Due to the rural characteristics of Koochiching County, the PIT count cannot be done the same way it is conducted in metropolitan areas.

“Areas that are rural are notoriously undercounted," Daniel said. 

Instead of physically going to shelters and under bridges and counting people, like done in urban areas, people who are homeless, and community members who know of people who are homeless, are asked to self-report. Organizations that provide services will help report and conduct surveys.

“All of us (Servants of Shelter, Kootasca, Salvation Army) work together to try and get an accurate count of who we are working with at that moment – who are doubled up, or living in motels or something – because they may not be actively looking for housing, but they are still living in a situation that is considered by the state of Minnesota to be homeless,” Daniel said.

She acknowledges that the self-reporting count often leads to undercounting, but said that is addressed in a number of ways. Employees at county social service agencies often fill out observational reports to help count people who are experiencing homelessness, without disclosing their personal information. Social services staff see more people who may not actively be working with with housing officials, but are still homeless, she said.

The PIT count week can be hectic for many local agencies.

“We all try to be very available that week because you can actually do the surveys for the entire week - it’s just that people actually have to be experiencing homelessness on the night of (the count),” Daniel said.

Since the count is only for people who are or will be homeless on one specific night, some people - including those in treatment or in jail - who would otherwise be homeless are left out of the count.

What qualifies as homeless?

The following living situations qualify as homeless for the count:

  • Sleeping outside
  • Staying in a shelter or emergency housing.
  • Staying in a hotel or motel paid for by an agency, program or church organization.
  • Living in a vehicle, tent, camper, RV with no hookups, or abandoned building.
  • Living in a trailer, barn, shed or garage located on a relative’s or friend’s property.
  • Temporarily living with relatives, friends, or others, or couch-surfing.

“The No. 1 reason we see people experiencing homelessness is that they do not have housing options that they can afford with low and stagnant wages,” Daniel explained.

While there are other reasons - job loss, divorce, disability, illness, fire – for being homeless, none of these factors compare to the large numbers of people whose wages simply won’t cover their rent and expenses, she said.

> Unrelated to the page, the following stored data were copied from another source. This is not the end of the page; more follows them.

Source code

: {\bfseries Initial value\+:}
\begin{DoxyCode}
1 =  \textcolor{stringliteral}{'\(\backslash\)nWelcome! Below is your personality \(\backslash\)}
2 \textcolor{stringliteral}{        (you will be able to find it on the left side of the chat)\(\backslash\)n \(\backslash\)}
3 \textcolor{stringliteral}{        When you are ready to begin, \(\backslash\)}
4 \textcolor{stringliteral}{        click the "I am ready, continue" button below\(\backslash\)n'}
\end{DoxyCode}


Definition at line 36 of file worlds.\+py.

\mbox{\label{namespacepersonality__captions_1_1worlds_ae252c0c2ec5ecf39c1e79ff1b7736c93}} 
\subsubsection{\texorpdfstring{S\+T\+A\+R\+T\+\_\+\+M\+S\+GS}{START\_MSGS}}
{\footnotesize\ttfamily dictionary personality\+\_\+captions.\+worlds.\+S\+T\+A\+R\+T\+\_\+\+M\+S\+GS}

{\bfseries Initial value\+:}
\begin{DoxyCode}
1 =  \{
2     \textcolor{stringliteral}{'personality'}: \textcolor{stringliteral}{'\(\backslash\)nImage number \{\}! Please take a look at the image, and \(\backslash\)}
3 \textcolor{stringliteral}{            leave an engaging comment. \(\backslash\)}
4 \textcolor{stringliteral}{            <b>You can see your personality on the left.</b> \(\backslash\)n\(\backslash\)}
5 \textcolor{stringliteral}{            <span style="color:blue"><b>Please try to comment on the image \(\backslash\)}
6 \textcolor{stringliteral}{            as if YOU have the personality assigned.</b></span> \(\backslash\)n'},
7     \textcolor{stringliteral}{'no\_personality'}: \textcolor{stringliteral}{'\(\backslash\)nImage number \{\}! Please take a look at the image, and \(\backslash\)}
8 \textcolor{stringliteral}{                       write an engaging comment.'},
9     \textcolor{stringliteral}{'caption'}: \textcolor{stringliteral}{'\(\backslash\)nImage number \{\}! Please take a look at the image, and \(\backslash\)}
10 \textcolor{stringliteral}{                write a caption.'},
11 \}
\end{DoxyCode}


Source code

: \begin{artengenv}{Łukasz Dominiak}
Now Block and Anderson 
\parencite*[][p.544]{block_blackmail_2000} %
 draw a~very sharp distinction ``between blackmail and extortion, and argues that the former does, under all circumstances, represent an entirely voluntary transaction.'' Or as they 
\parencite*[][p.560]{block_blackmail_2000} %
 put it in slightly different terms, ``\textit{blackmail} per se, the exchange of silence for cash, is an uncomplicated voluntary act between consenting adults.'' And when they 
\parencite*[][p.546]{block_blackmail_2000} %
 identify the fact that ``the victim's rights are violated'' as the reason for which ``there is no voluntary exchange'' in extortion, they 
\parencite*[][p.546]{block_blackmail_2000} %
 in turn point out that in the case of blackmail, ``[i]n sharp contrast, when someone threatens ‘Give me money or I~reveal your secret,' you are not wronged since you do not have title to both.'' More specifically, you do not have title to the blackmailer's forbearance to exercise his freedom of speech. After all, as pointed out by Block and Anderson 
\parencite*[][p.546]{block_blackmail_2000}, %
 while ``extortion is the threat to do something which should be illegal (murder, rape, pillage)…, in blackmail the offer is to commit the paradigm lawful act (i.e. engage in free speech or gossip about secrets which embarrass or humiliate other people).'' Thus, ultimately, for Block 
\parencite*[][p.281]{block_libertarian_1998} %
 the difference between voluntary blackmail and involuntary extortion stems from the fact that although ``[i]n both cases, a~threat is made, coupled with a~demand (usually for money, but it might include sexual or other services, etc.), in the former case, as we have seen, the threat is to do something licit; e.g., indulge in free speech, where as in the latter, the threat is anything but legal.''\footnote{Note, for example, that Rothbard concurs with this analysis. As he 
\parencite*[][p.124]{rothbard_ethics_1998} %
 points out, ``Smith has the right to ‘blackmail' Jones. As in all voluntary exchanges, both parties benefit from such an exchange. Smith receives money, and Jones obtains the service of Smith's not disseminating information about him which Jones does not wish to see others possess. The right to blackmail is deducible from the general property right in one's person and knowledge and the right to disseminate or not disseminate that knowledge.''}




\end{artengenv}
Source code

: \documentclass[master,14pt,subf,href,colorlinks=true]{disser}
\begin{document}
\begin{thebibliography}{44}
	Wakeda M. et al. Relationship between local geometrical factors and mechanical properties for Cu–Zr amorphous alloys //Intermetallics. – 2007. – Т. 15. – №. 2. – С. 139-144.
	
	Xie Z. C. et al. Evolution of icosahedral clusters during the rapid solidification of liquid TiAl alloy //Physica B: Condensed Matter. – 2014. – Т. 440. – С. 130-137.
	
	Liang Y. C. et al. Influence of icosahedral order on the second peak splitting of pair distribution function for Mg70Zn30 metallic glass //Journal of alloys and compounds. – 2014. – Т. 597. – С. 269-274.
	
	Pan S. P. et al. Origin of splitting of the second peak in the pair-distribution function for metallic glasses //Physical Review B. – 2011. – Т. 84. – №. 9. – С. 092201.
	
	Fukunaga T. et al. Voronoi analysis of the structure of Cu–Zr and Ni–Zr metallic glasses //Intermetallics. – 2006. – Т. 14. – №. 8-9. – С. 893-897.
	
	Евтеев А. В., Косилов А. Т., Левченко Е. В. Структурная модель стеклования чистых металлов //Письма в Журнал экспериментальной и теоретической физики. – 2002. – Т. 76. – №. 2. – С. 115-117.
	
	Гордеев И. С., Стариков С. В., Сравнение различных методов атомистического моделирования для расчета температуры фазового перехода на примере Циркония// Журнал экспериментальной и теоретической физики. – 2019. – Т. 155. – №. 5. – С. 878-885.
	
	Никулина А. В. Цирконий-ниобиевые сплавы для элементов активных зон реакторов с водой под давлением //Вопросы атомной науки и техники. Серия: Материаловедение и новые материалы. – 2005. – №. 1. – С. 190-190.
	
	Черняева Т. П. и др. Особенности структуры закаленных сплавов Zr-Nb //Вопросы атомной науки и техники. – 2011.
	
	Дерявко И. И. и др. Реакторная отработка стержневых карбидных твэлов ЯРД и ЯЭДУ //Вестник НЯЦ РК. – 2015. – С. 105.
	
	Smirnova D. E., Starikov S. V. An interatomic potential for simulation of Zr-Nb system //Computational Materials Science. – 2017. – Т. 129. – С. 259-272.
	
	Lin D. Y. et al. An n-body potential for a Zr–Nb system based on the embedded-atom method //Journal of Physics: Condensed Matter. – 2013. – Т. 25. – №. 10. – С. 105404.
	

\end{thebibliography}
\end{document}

Some people aren’t counted in the report because they have stopped actively looking for help through services, she added.

“Just like a job search, there’s a point where people give up...  they may still be bouncing around, but they’re not looking (for housing),” she said.

Who collects the data?

A team of area organizations, community members, and public service agencies work together to collect surveys and help connect people to resources.

Most of the reporting and research are conducted by staff of local agencies who come in contact with people seeking their services.

“It’s Salvation Army, AEOA, the (Careerforce) center– we do reach out to local law enforcement, and the hospital and first responders to try to get the word out and just let as many people know who might come into contact with somebody,” Daniel said.

At last year’s PIT night, the Northeast Minnesota Continuum of Care counted 28 unsheltered homeless people; 22 unsheltered homeless households; 90 homeless (sheltered and unsheltered) people; 53 homeless (sheltered and unsheltered) households; 79 homeless doubled-up people; and 47 homeless doubled-up households, totaling 169 homeless people on Jan. 23, 2019.

The agencies will be set up at the Community Cafe at the Backus Community Center during the week of the count with informational tables, and to collect surveys.

“We set up at the Community Cafe because the Community Cafe has been designed to not have any sort of stigma,” she said.